Scan the entries below and return each line that contains "width".

(MATERIAL SUPPLIED begins)

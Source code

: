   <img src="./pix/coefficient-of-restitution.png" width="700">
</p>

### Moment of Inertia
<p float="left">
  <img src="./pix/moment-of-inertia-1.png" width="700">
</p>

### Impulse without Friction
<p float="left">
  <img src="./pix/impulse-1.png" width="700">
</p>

(MATERIAL SUPPLIED ends)

TASK ANSWER –
:   <img src="./pix/coefficient-of-restitution.png" width="700">
  <img src="./pix/moment-of-inertia-1.png" width="700">
  <img src="./pix/impulse-1.png" width="700">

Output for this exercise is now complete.